Your Smartphone’s Algorithms Could Tell if You’re Depressed
Welcome to Future Health, your weekly update on the impact of AI in Health, Sport and Life Sciences.
In line with the UK government’s commitment to opening up data to drive adoption of AI, and the fastMRI open source research tools launch, this week’s theme is Data Sharing.
According to GE, a staggering 90 percent of all healthcare data comes from imaging technology, yet 97 percent of it goes unanalyzed or unused. In 2014 EMC predicted that by 2020 this data will amount 2,314 exabytes — put in perspective — a stack of iPads a third of the way to the moon (12.8B of them).

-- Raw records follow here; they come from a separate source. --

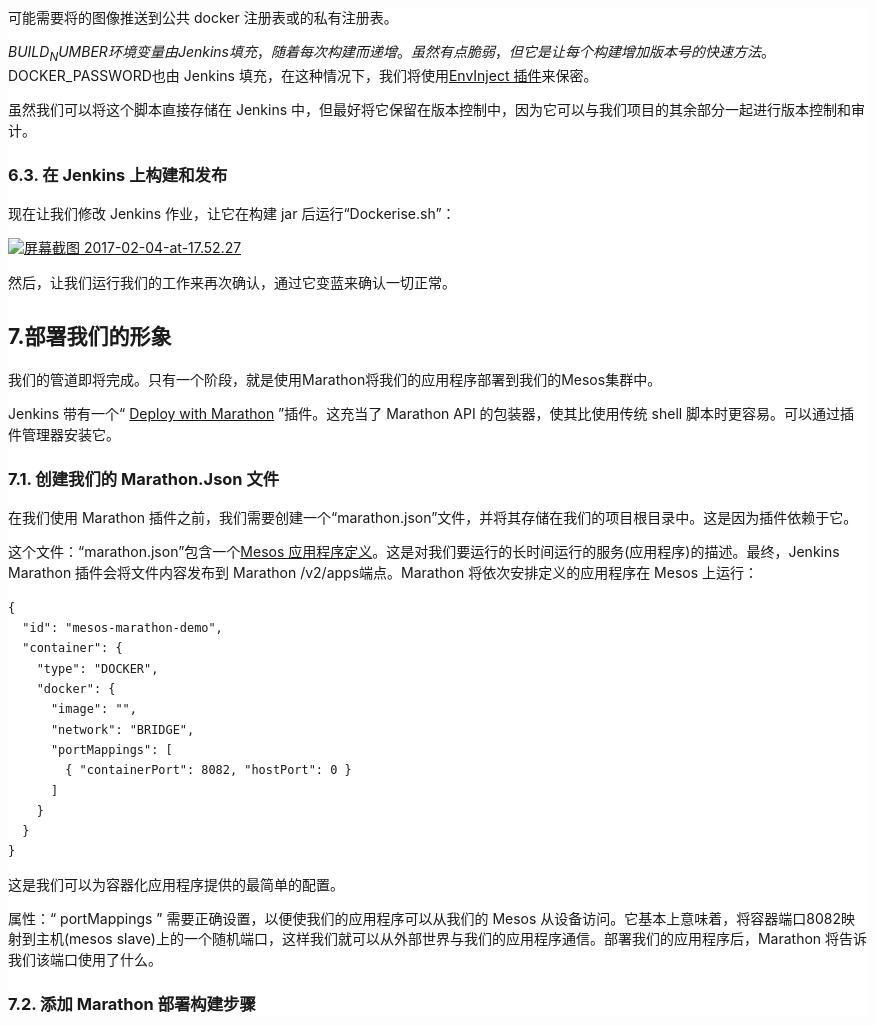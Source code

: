 可能需要将的图像推送到公共 docker 注册表或的私有注册表。

$BUILD_NUMBER环境变量由 Jenkins 填充，随着每次构建而递增。虽然有点脆弱，但它是让每个构建增加版本号的快速方法。$DOCKER_PASSWORD也由 Jenkins 填充，在这种情况下，我们将使用[EnvInject 插件](https://wiki.jenkins-ci.org/display/JENKINS/EnvInject+Plugin)来保密。

虽然我们可以将这个脚本直接存储在 Jenkins 中，但最好将它保留在版本控制中，因为它可以与我们项目的其余部分一起进行版本控制和审计。

### 6.3. 在 Jenkins 上构建和发布

现在让我们修改 Jenkins 作业，让它在构建 jar 后运行“Dockerise.sh”：

 

[![屏幕截图 2017-02-04-at-17.52.27](https://www.baeldung.com/wp-content/uploads/2017/02/Screen-Shot-2017-02-04-at-17.52.27-1024x553-1024x553.png)](https://www.baeldung.com/wp-content/uploads/2017/02/Screen-Shot-2017-02-04-at-17.52.27-1024x553.png)

然后，让我们运行我们的工作来再次确认，通过它变蓝来确认一切正常。

## 7.部署我们的形象

我们的管道即将完成。只有一个阶段，就是使用Marathon将我们的应用程序部署到我们的Mesos集群中。

Jenkins 带有一个“ [Deploy with Marathon](https://wiki.jenkins-ci.org/display/JENKINS/Marathon+Plugin) ”插件。这充当了 Marathon API 的包装器，使其比使用传统 shell 脚本时更容易。可以通过插件管理器安装它。

### 7.1. 创建我们的 Marathon.Json 文件

在我们使用 Marathon 插件之前，我们需要创建一个“marathon.json”文件，并将其存储在我们的项目根目录中。这是因为插件依赖于它。

这个文件：“marathon.json”包含一个[Mesos 应用程序定义](https://mesosphere.github.io/marathon/docs/application-basics.html)。这是对我们要运行的长时间运行的服务(应用程序)的描述。最终，Jenkins Marathon 插件会将文件内容发布到 Marathon /v2/apps端点。Marathon 将依次安排定义的应用程序在 Mesos 上运行：

```plaintext
{
  "id": "mesos-marathon-demo",
  "container": {
    "type": "DOCKER",
    "docker": {
      "image": "",
      "network": "BRIDGE",
      "portMappings": [
        { "containerPort": 8082, "hostPort": 0 }
      ]
    }
  }
}
```

这是我们可以为容器化应用程序提供的最简单的配置。

属性：“ portMappings ” 需要正确设置，以便使我们的应用程序可以从我们的 Mesos 从设备访问。它基本上意味着，将容器端口8082映射到主机(mesos slave)上的一个随机端口，这样我们就可以从外部世界与我们的应用程序通信。部署我们的应用程序后，Marathon 将告诉我们该端口使用了什么。

### 7.2. 添加 Marathon 部署构建步骤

Whilst data sharing is prolific in the others industries (for good and for bad), the highly sensitive and regulated nature of patient data has often been an insurmountable barrier in efforts to collaborate. Technology is providing ethical solutions in everybody’s interest.
Read on for…
- DeepMind’s competition winning AI model — AlphaFold
- Your smartphone’s depression diagnostics model
- Our data driven future in healthcare — a must read report from the AMS.
Product News
DeepMind wins CASP13, models new proteins for life-saving drugs
DeepMind’s AlphaFold AI has yielded a hyper fast method to find the 3D structure of proteins from the sequence of amino-acid molecules they’re comprised of. Demis Hassabis on twitter:
“Proteins are essential to life. Predicting their 3D structure is a major unsolved challenge in biology and could impact disease understanding and drug discovery. I’m excited to announce that we have won the CASP13 protein folding competition!”
Mental Health & Wellbeing
Your smartphone’s AI algorithms could tell if you are depressed
Stanford research, led by Fei-Fei Li, presents a novel machine learning method for measuring the severity of depression symptoms, demonstrating 83.3% sensitivity and 82.6% specificity. This technology could be deployed to cell phones worldwide and facilitate low-cost universal access to mental health care. Huge potential significance.
Credit: Stanford
Detection & Diagnostics
Bayer & Merck get FDA breakthrough status for Chronic Thromboembolic Pulmonary Hypertension (CTEPH) detection software
CTEPH, a rare type of pulmonary hypertension, is estimated to impact around 8–40 people per million globally. If development materialises, the new deep learning based diagnosis system could aid thousands. AI technologies continue to push boundaries in healthcare.
Funding
Bios raises $4.5M to further develop its ‘neural interface’ and new ways to treat chronic medical conditions
Bios, previously Cambridge Bio-Augmentation Systems (CBAS) has raised $4.5m from a range of high-profile VCs and Angels. Read about their “USB connector for the body”.
CognitionX Research
Ethics in AI: explore the risks and opportunities facing business, society, legislators and regulators. Pre-register your interest
£395+VAT for one licence. £1995 for 10.
Sports Analytics
These smart yoga clothes promise to fix your poses at home
The clothes have built in micro sensors that take precise readings and relay information to the companion app, creating a live avatar for the user that makes it easy to compare your actions to the virtual teacher’s, all augmented by real-time voice control features.
Credit: TurningSense
Research
New UK Health Data Research Alliance
Health Data Research UK and NHS Digital are the first partners in a Research Alliance focusing on the best ways to design, use, collect, manage and analyse health data in a responsible way.
“Using health data for research has the potential to deliver solutions to the greatest healthcare challenges we face.”
Academy of Medical Sciences: Our data-driven future
in healthcare
The report outlines a set of principles, based on dialogues with the public and healthcare professionals, deemed crucial to adhere to, in order to realise the benefits of innovative technologies (i.e. machine learning) whilst maintaining trust in their use in health and social care sectors.